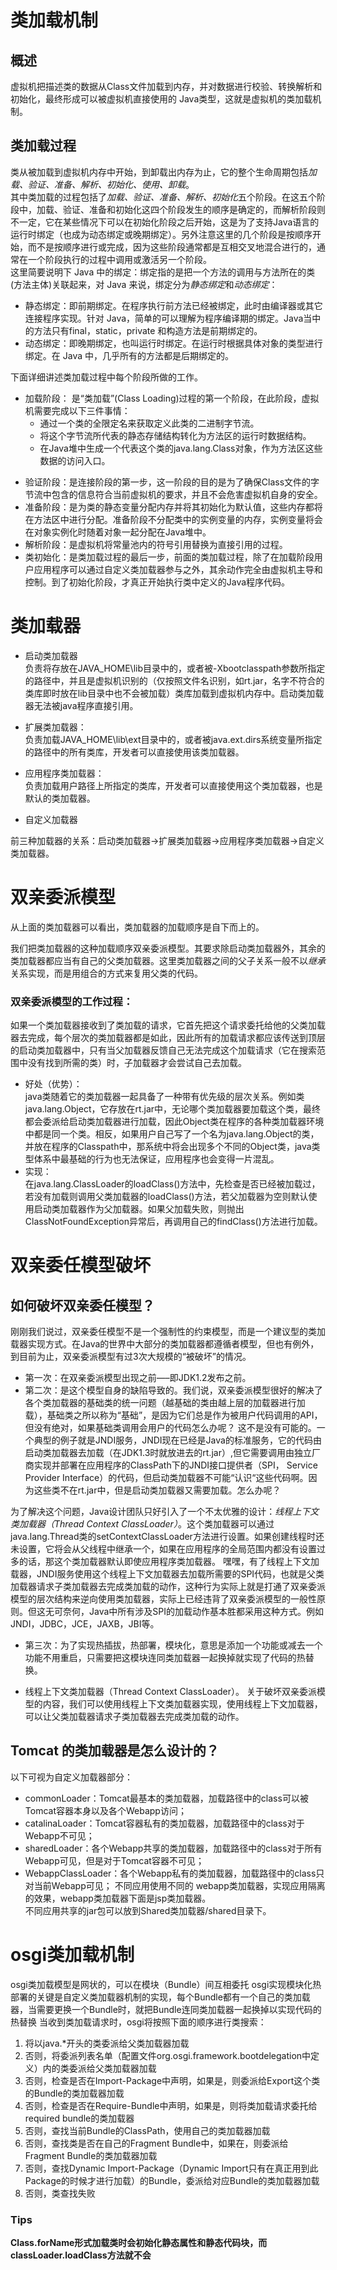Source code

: # 类加载机制
## 概述
虚拟机把描述类的数据从Class文件加载到内存，并对数据进行校验、转换解析和初始化，最终形成可以被虚拟机直接使用的 Java类型，这就是虚拟机的类加载机制。

## 类加载过程

类从被加载到虚拟机内存中开始，到卸载出内存为止，它的整个生命周期包括*加载、验证、准备、解析、初始化、使用、卸载*。  
其中类加载的过程包括了*加载、验证、准备、解析、初始化*五个阶段。在这五个阶段中，加载、验证、准备和初始化这四个阶段发生的顺序是确定的，而解析阶段则不一定，它在某些情况下可以在初始化阶段之后开始，这是为了支持Java语言的运行时绑定（也成为动态绑定或晚期绑定）。另外注意这里的几个阶段是按顺序开始，而不是按顺序进行或完成，因为这些阶段通常都是互相交叉地混合进行的，通常在一个阶段执行的过程中调用或激活另一个阶段。  
这里简要说明下 Java 中的绑定：绑定指的是把一个方法的调用与方法所在的类(方法主体)关联起来，对 Java 来说，绑定分为*静态绑定*和*动态绑定*：
* 静态绑定：即前期绑定。在程序执行前方法已经被绑定，此时由编译器或其它连接程序实现。针对 Java，简单的可以理解为程序编译期的绑定。Java当中的方法只有final，static，private 和构造方法是前期绑定的。
* 动态绑定：即晚期绑定，也叫运行时绑定。在运行时根据具体对象的类型进行绑定。在 Java 中，几乎所有的方法都是后期绑定的。

下面详细讲述类加载过程中每个阶段所做的工作。
+ 加载阶段： 是“类加载”(Class Loading)过程的第一个阶段，在此阶段，虚拟机需要完成以下三件事情：  
  - 通过一个类的全限定名来获取定义此类的二进制字节流。
  - 将这个字节流所代表的静态存储结构转化为方法区的运行时数据结构。
  - 在Java堆中生成一个代表这个类的java.lang.Class对象，作为方法区这些数据的访问入口。
* 验证阶段：是连接阶段的第一步，这一阶段的目的是为了确保Class文件的字节流中包含的信息符合当前虚拟机的要求，并且不会危害虚拟机自身的安全。
* 准备阶段：是为类的静态变量分配内存并将其初始化为默认值，这些内存都将在方法区中进行分配。准备阶段不分配类中的实例变量的内存，实例变量将会在对象实例化时随着对象一起分配在Java堆中。
* 解析阶段：是虚拟机将常量池内的符号引用替换为直接引用的过程。
* 类初始化：是类加载过程的最后一步，前面的类加载过程，除了在加载阶段用户应用程序可以通过自定义类加载器参与之外，其余动作完全由虚拟机主导和控制。到了初始化阶段，才真正开始执行类中定义的Java程序代码。

# 类加载器
* 启动类加载器  
负责将存放在JAVA_HOME\lib目录中的，或者被-Xbootclasspath参数所指定的路径中，并且是虚拟机识别的（仅按照文件名识别，如rt.jar，名字不符合的类库即时放在lib目录中也不会被加载）类库加载到虚拟机内存中。启动类加载器无法被java程序直接引用。

* 扩展类加载器：  
负责加载JAVA_HOME\lib\ext目录中的，或者被java.ext.dirs系统变量所指定的路径中的所有类库，开发者可以直接使用该类加载器。
* 应用程序类加载器：  
负责加载用户路径上所指定的类库，开发者可以直接使用这个类加载器，也是默认的类加载器。
* 自定义加载器  

前三种加载器的关系：启动类加载器->扩展类加载器->应用程序类加载器->自定义类加载器。

# 双亲委派模型
从上面的类加载器可以看出，类加载器的加载顺序是自下而上的。

我们把类加载器的这种加载顺序双亲委派模型。其要求除启动类加载器外，其余的类加载器都应当有自己的父类加载器。这里类加载器之间的父子关系一般不以*继承*关系实现，而是用组合的方式来复用父类的代码。

### 双亲委派模型的工作过程：  
如果一个类加载器接收到了类加载的请求，它首先把这个请求委托给他的父类加载器去完成，每个层次的类加载器都是如此，因此所有的加载请求都应该传送到顶层的启动类加载器中，只有当父加载器反馈自己无法完成这个加载请求（它在搜索范围中没有找到所需的类）时，子加载器才会尝试自己去加载。
* 好处（优势）：  
java类随着它的类加载器一起具备了一种带有优先级的层次关系。例如类java.lang.Object，它存放在rt.jar中，无论哪个类加载器要加载这个类，最终都会委派给启动类加载器进行加载，因此Object类在程序的各种类加载器环境中都是同一个类。相反，如果用户自己写了一个名为java.lang.Object的类，并放在程序的Classpath中，那系统中将会出现多个不同的Object类，java类型体系中最基础的行为也无法保证，应用程序也会变得一片混乱。
* 实现：  
在java.lang.ClassLoader的loadClass()方法中，先检查是否已经被加载过，若没有加载则调用父类加载器的loadClass()方法，若父加载器为空则默认使用启动类加载器作为父加载器。如果父加载失败，则抛出ClassNotFoundException异常后，再调用自己的findClass()方法进行加载。


# 双亲委任模型破坏
## 如何破坏双亲委任模型？
刚刚我们说过，双亲委任模型不是一个强制性的约束模型，而是一个建议型的类加载器实现方式。在Java的世界中大部分的类加载器都遵循者模型，但也有例外，到目前为止，双亲委派模型有过3次大规模的“被破坏”的情况。

* 第一次：在双亲委派模型出现之前—–即JDK1.2发布之前。 
* 第二次：是这个模型自身的缺陷导致的。我们说，双亲委派模型很好的解决了各个类加载器的基础类的统一问题（越基础的类由越上层的加载器进行加载），基础类之所以称为“基础”，是因为它们总是作为被用户代码调用的API， 但没有绝对，如果基础类调用会用户的代码怎么办呢？  这不是没有可能的。一个典型的例子就是JNDI服务，JNDI现在已经是Java的标准服务，它的代码由启动类加载器去加载（在JDK1.3时就放进去的rt.jar）,但它需要调用由独立厂商实现并部署在应用程序的ClassPath下的JNDI接口提供者（SPI， Service Provider Interface）的代码，但启动类加载器不可能“认识“这些代码啊。因为这些类不在rt.jar中，但是启动类加载器又需要加载。怎么办呢？ 

为了解决这个问题，Java设计团队只好引入了一个不太优雅的设计：*线程上下文类加载器（Thread Context ClassLoader）*。这个类加载器可以通过java.lang.Thread类的setContextClassLoader方法进行设置。如果创建线程时还未设置，它将会从父线程中继承一个，如果在应用程序的全局范围内都没有设置过多的话，那这个类加载器默认即使应用程序类加载器。
嘿嘿，有了线程上下文加载器，JNDI服务使用这个线程上下文加载器去加载所需要的SPI代码，也就是父类加载器请求子类加载器去完成类加载的动作，这种行为实际上就是打通了双亲委派模型的层次结构来逆向使用类加载器，实际上已经违背了双亲委派模型的一般性原则。但这无可奈何，Java中所有涉及SPI的加载动作基本胜都采用这种方式。例如JNDI，JDBC，JCE，JAXB，JBI等。
* 第三次：为了实现热插拔，热部署，模块化，意思是添加一个功能或减去一个功能不用重启，只需要把这模块连同类加载器一起换掉就实现了代码的热替换。

* 线程上下文类加载器（Thread Context ClassLoader）。
关于破坏双亲委派模型的内容，我们可以使用线程上下文类加载器实现，使用线程上下文加载器，可以让父类加载器请求子类加载器去完成类加载的动作。


## Tomcat 的类加载器是怎么设计的？
以下可视为自定义加载器部分：
* commonLoader：Tomcat最基本的类加载器，加载路径中的class可以被Tomcat容器本身以及各个Webapp访问；
* catalinaLoader：Tomcat容器私有的类加载器，加载路径中的class对于Webapp不可见；
* sharedLoader：各个Webapp共享的类加载器，加载路径中的class对于所有Webapp可见，但是对于Tomcat容器不可见；
* WebappClassLoader：各个Webapp私有的类加载器，加载路径中的class只对当前Webapp可见；
不同应用使用不同的 webapp类加载器，实现应用隔离的效果，webapp类加载器下面是jsp类加载器。   
不同应用共享的jar包可以放到Shared类加载器/shared目录下。

# osgi类加载机制

osgi类加载模型是网状的，可以在模块（Bundle）间互相委托
osgi实现模块化热部署的关键是自定义类加载器机制的实现，每个Bundle都有一个自己的类加载器，当需要更换一个Bundle时，就把Bundle连同类加载器一起换掉以实现代码的热替换
当收到类加载请求时，osgi将按照下面的顺序进行类搜索：
1. 将以java.*开头的类委派给父类加载器加载
2. 否则，将委派列表名单（配置文件org.osgi.framework.bootdelegation中定义）内的类委派给父类加载器加载
3. 否则，检查是否在Import-Package中声明，如果是，则委派给Export这个类的Bundle的类加载器加载
4. 否则，检查是否在Require-Bundle中声明，如果是，则将类加载请求委托给required bundle的类加载器
5. 否则，查找当前Bundle的ClassPath，使用自己的类加载器加载
6. 否则，查找类是否在自己的Fragment Bundle中，如果在，则委派给Fragment Bundle的类加载器加载
7. 否则，查找Dynamic Import-Package（Dynamic Import只有在真正用到此Package的时候才进行加载）的Bundle，委派给对应Bundle的类加载器加载
8. 否则，类查找失败



### Tips

**Class.forName形式加载类时会初始化静态属性和静态代码块，而classLoader.loadClass方法就不会**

** Work to be completed **
Retype, exactly as written, each line from the one containing "4. 否则，检查是否在Require-Bundle中声明，如果是，则将类加载请求委托给required bundle的类加载器" through the last line of the listing above, and leave out all other lines.

** Answer to the problem **
4. 否则，检查是否在Require-Bundle中声明，如果是，则将类加载请求委托给required bundle的类加载器
5. 否则，查找当前Bundle的ClassPath，使用自己的类加载器加载
6. 否则，查找类是否在自己的Fragment Bundle中，如果在，则委派给Fragment Bundle的类加载器加载
7. 否则，查找Dynamic Import-Package（Dynamic Import只有在真正用到此Package的时候才进行加载）的Bundle，委派给对应Bundle的类加载器加载
8. 否则，类查找失败



### Tips

**Class.forName形式加载类时会初始化静态属性和静态代码块，而classLoader.loadClass方法就不会**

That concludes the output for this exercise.